On Sun, 2010-01-31 at 13:38 -0600, Tony Risinger wrote:
On Sat, Jan 30, 2010 at 12:11 PM, Michael H. Warfield m...@wittsend.com
wrote:
On Sat, 2010-01-30 at 14:20 +0100, Dominik Schulz wrote:
Hi,
I'm fairly new to LXC and I am looking for a way to execute a command
inside a
running container (a full blow one with its own rootfs and full isolation).
lxc-execute doesn't seem to do the trick and lxc-console requires
credential
to login. I'm looking for a way to execute command w/o having to login via
ssh
or the lxc-console, so I can execute command directly inside the
containers to
shut them down properly.
This is being worked on and looked at now through the use of some sort
of daemon in the running container but is not currently possible. More
over, cgroups in the kernel does not currently support joining an active
cgroup, and may never support it, so it would have to be done through
the mediation of some sort of daemon in the running container and
communicating with the host. There's been discussion on the -devel list
over the optimal way to do it and there are some patches running around
but AFAICT nothing has really been committed or committed to at this
time.
if your using the standard init program, and you are only trying to
control stutdown/reboot, i use something like this in my container
inittab:
p6::ctrlaltdel:/sbin/init 6
p0::powerfail:/sbin/init 0
ctrlaltdel responds to a SIGINT, and powerfail responds to SIGPWR.
this lets you send a:
kill -INT init pid
to reboot, and:
kill -PWR init pid
Ah that's a nice trick.
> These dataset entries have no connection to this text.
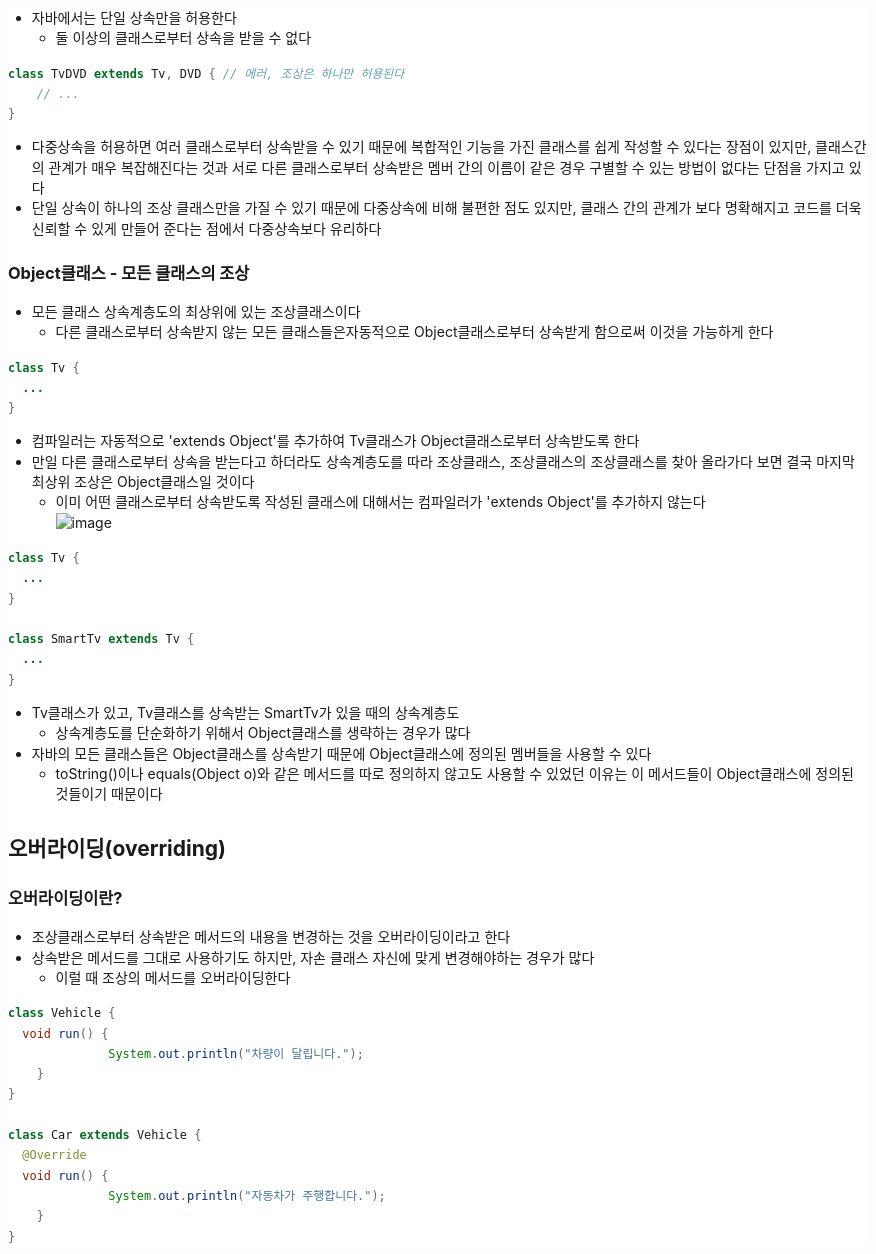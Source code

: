 - 자바에서는 단일 상속만을 허용한다
  - 둘 이상의 클래스로부터 상속을 받을 수 없다

```java
class TvDVD extends Tv, DVD { // 에러, 조상은 하나만 허용된다
    // ...
}
```

- 다중상속을 허용하면 여러 클래스로부터 상속받을 수 있기 때문에 복합적인 기능을 가진 클래스를 쉽게 작성할 수 있다는 장점이 있지만, 클래스간의 관계가 매우 복잡해진다는 것과 서로 다른 클래스로부터 상속받은 멤버 간의 이름이 같은 경우 구별할 수 있는 방법이 없다는 단점을 가지고 있다
- 단일 상속이 하나의 조상 클래스만을 가질 수 있기 때문에 다중상속에 비해 불편한 점도 있지만, 클래스 간의 관계가 보다 명확해지고 코드를 더욱 신뢰할 수 있게 만들어 준다는 점에서 다중상속보다 유리하다

### Object클래스 - 모든 클래스의 조상

- 모든 클래스 상속계층도의 최상위에 있는 조상클래스이다
  - 다른 클래스로부터 상속받지 않는 모든 클래스들은자동적으로 Object클래스로부터 상속받게 함으로써 이것을 가능하게 한다

```java
class Tv {
  ...
}
```

- 컴파일러는 자동적으로 'extends Object'를 추가하여 Tv클래스가 Object클래스로부터 상속받도록 한다
- 만일 다른 클래스로부터 상속을 받는다고 하더라도 상속계층도를 따라 조상클래스, 조상클래스의 조상클래스를 찾아 올라가다 보면 결국 마지막 최상위 조상은 Object클래스일 것이다
  - 이미 어떤 클래스로부터 상속받도록 작성된 클래스에 대해서는 컴파일러가 'extends Object'를 추가하지 않는다 <br>
    <img width="300" alt="image" src="https://github.com/nohheeyeon/TIL/assets/130336617/71bda9bb-7e1e-41e0-8815-f6774bfb61ee"> <br>

```java
class Tv {
  ...
}

class SmartTv extends Tv {
  ...
}
```

- Tv클래스가 있고, Tv클래스를 상속받는 SmartTv가 있을 때의 상속계층도
  - 상속계층도를 단순화하기 위해서 Object클래스를 생략하는 경우가 많다
- 자바의 모든 클래스들은 Object클래스를 상속받기 때문에 Object클래스에 정의된 멤버들을 사용할 수 있다
  - toString()이나 equals(Object o)와 같은 메서드를 따로 정의하지 않고도 사용할 수 있었던 이유는 이 메서드들이 Object클래스에 정의된 것들이기 때문이다

## 오버라이딩(overriding)

### 오버라이딩이란?

- 조상클래스로부터 상속받은 메서드의 내용을 변경하는 것을 오버라이딩이라고 한다
- 상속받은 메서드를 그대로 사용하기도 하지만, 자손 클래스 자신에 맞게 변경해야하는 경우가 많다
  - 이럴 때 조상의 메서드를 오버라이딩한다

```java
class Vehicle {
  void run() {
              System.out.println("차량이 달립니다.");
    }
}

class Car extends Vehicle {
  @Override
  void run() {
              System.out.println("자동차가 주행합니다.");
    }
}
```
I'll have to incorporate that into my scripts.
to shutdown. you will also need the help of a monitor process to
overcome the fact that the init process will hang around, even though
all other processes in the container are dead. an earlier thread
detailed a nice trick using inotifywait and the utmp file in the
container, see this thread for ideas:
http://www.mail-archive.com/lxc-users@lists.sourceforge.net/msg00040.html
specifically this post on:
http://www.mail-archive.com/lxc-users@lists.sourceforge.net/msg00049.html
you basically monitor the utmp file in the container for a change,
then run runlevel utmp file to get the runlevel in the container,
and act appropriately. here is an excerpt from my scripts (originally
based off one provided in the previous thread), it has variables
specific to my setup but it's fairly self explanatory:
while true; do
# time of 5 minutes on it JUST IN CASE...
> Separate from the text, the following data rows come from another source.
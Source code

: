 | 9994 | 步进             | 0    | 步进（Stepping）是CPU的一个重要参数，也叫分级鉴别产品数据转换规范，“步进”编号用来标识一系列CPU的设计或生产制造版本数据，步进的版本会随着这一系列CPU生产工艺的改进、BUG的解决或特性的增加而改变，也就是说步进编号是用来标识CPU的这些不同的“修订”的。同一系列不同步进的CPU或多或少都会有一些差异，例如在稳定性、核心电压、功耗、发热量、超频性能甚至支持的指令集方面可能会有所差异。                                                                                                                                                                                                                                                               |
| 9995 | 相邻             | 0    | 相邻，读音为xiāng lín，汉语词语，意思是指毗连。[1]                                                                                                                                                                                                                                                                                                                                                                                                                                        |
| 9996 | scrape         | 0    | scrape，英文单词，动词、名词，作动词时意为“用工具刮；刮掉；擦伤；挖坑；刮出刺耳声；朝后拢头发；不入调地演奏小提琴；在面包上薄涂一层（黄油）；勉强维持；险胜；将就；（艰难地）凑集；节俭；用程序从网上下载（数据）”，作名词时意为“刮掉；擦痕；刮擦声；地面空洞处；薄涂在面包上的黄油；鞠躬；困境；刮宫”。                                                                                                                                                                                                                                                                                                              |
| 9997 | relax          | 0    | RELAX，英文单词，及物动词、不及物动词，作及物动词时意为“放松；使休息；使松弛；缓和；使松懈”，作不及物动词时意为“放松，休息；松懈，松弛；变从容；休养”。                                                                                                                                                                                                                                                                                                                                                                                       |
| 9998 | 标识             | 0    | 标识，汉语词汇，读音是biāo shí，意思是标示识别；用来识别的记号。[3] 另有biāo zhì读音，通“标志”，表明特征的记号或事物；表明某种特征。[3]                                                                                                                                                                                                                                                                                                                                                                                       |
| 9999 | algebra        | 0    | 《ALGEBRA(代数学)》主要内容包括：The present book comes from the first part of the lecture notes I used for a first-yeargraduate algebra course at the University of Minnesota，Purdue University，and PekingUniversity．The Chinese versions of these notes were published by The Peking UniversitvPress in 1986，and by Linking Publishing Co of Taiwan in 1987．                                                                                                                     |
vps_utmp=${VPS_DOM}/${vps}/rootfs/var/run/utmp
inotifywait -qqt 300 ${vps_utmp}
if [ $(wc -l ${VPS_VAR}/cgroup/${vps}/tasks) -eq 1 ]; then
runlevel=$(runlevel ${vps_utmp})
case $runlevel in
N*)
# nothing for new boot state
;;
??0)
# halted... kill vps.
lxc-stop -n ${vps}
break
;;
??6)
# rebooting... kill vps and start again...
lxc-stop -n ${vps}
lxc-wait -n ${vps} -s STOPPED
lxc-start -d -n ${vps} -o ${VPS_LOG}/${vps}.log
# loop again.
;;
*)
# make sure vps is still running
state=$(lxc-info -n ${vps} | sed -e 's/.* is //')
[ $state = RUNNING ] || break
;;
esac
fi
done
Yeah, that's some of my stuff. I've since rolled that into an lxc-run
script that does some initialization and then forks off a subprocess
that calls lxc_start as a daemon and then drops into a variation of that
loop. I'll probably be posting that script in the next day or so. I'm
almost done cleaning up some of the OpenVZ migration hacks that are
incorporated into it.
Mike
--
Michael H. Warfield (AI4NB) | (770) 985-6132 | m...@wittsend.com
/\/\|=mhw=|\/\/ | (678) 463-0932 | http://www.wittsend.com/mhw/
NIC whois: MHW9 | An optimist believes we live in the best of all
PGP Key: 0x674627FF| possible worlds. A pessimist is sure of it!